INFORMATION GIVEN below:

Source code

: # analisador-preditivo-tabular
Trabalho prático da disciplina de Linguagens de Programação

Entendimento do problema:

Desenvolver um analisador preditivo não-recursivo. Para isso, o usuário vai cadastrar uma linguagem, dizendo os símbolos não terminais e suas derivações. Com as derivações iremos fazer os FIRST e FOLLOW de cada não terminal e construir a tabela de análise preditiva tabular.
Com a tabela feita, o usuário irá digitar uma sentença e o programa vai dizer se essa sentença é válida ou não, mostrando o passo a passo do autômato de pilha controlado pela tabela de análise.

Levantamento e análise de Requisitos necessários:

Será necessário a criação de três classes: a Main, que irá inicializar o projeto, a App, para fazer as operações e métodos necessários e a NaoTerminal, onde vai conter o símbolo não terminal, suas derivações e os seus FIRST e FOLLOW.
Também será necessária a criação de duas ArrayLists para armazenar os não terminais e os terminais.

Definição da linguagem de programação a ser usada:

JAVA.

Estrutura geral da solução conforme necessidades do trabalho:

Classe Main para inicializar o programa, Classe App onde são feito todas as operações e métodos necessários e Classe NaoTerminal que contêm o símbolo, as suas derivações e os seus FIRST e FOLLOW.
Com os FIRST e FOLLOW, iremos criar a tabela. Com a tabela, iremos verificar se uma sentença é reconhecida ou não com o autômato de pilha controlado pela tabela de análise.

End of INFORMATION GIVEN.

WHAT YOU HAVE TO DO:
Lines from the one with "Classe Main para" through the last line of the listing above: return these exactly, and nothing else.

EXERCISE ANSWER:
Classe Main para inicializar o programa, Classe App onde são feito todas as operações e métodos necessários e Classe NaoTerminal que contêm o símbolo, as suas derivações e os seus FIRST e FOLLOW.
Com os FIRST e FOLLOW, iremos criar a tabela. Com a tabela, iremos verificar se uma sentença é reconhecida ou não com o autômato de pilha controlado pela tabela de análise.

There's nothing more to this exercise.